▶ WORK TO BE COMPLETED: The data must be copied over exactly and in full.

▶ DATA SECTION:
============================================================

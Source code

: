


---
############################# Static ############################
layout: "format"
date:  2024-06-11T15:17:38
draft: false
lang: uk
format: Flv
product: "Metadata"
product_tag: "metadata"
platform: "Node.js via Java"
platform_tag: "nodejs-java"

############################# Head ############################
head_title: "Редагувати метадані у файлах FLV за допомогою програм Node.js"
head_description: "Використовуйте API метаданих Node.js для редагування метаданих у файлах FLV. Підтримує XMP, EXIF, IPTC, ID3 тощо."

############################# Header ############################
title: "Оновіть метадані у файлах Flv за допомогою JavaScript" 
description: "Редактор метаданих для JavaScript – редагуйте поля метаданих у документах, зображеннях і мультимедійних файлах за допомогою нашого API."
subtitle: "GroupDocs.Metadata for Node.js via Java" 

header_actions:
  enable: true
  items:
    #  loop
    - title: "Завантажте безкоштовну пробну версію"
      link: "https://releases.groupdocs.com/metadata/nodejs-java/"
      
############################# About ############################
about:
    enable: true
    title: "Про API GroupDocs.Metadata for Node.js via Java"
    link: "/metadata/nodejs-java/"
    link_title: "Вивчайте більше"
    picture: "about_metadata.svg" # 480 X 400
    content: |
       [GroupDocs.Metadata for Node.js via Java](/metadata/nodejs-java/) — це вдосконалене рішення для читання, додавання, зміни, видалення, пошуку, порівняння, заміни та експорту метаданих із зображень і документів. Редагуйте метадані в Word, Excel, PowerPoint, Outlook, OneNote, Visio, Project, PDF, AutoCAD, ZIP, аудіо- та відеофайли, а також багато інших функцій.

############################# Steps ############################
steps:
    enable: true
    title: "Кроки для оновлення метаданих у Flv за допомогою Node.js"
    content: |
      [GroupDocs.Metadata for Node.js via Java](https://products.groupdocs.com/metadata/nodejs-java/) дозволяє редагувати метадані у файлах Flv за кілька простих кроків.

============================================================

▶ REPLY TO THE TASK:
Source code

:


---
############################# Static ############################
layout: "format"
date:  2024-06-11T15:17:38
draft: false
lang: uk
format: Flv
product: "Metadata"
product_tag: "metadata"
platform: "Node.js via Java"
platform_tag: "nodejs-java"

############################# Head ############################
head_title: "Редагувати метадані у файлах FLV за допомогою програм Node.js"
head_description: "Використовуйте API метаданих Node.js для редагування метаданих у файлах FLV. Підтримує XMP, EXIF, IPTC, ID3 тощо."

############################# Header ############################
title: "Оновіть метадані у файлах Flv за допомогою JavaScript" 
description: "Редактор метаданих для JavaScript – редагуйте поля метаданих у документах, зображеннях і мультимедійних файлах за допомогою нашого API."
subtitle: "GroupDocs.Metadata for Node.js via Java" 

header_actions:
  enable: true
  items:
    #  loop
    - title: "Завантажте безкоштовну пробну версію"
      link: "https://releases.groupdocs.com/metadata/nodejs-java/"
      
############################# About ############################
about:
    enable: true
    title: "Про API GroupDocs.Metadata for Node.js via Java"
    link: "/metadata/nodejs-java/"
    link_title: "Вивчайте більше"
    picture: "about_metadata.svg" # 480 X 400
    content: |
       [GroupDocs.Metadata for Node.js via Java](/metadata/nodejs-java/) — це вдосконалене рішення для читання, додавання, зміни, видалення, пошуку, порівняння, заміни та експорту метаданих із зображень і документів. Редагуйте метадані в Word, Excel, PowerPoint, Outlook, OneNote, Visio, Project, PDF, AutoCAD, ZIP, аудіо- та відеофайли, а також багато інших функцій.

############################# Steps ############################
steps:
    enable: true
    title: "Кроки для оновлення метаданих у Flv за допомогою Node.js"
    content: |
      [GroupDocs.Metadata for Node.js via Java](https://products.groupdocs.com/metadata/nodejs-java/) дозволяє редагувати метадані у файлах Flv за кілька простих кроків.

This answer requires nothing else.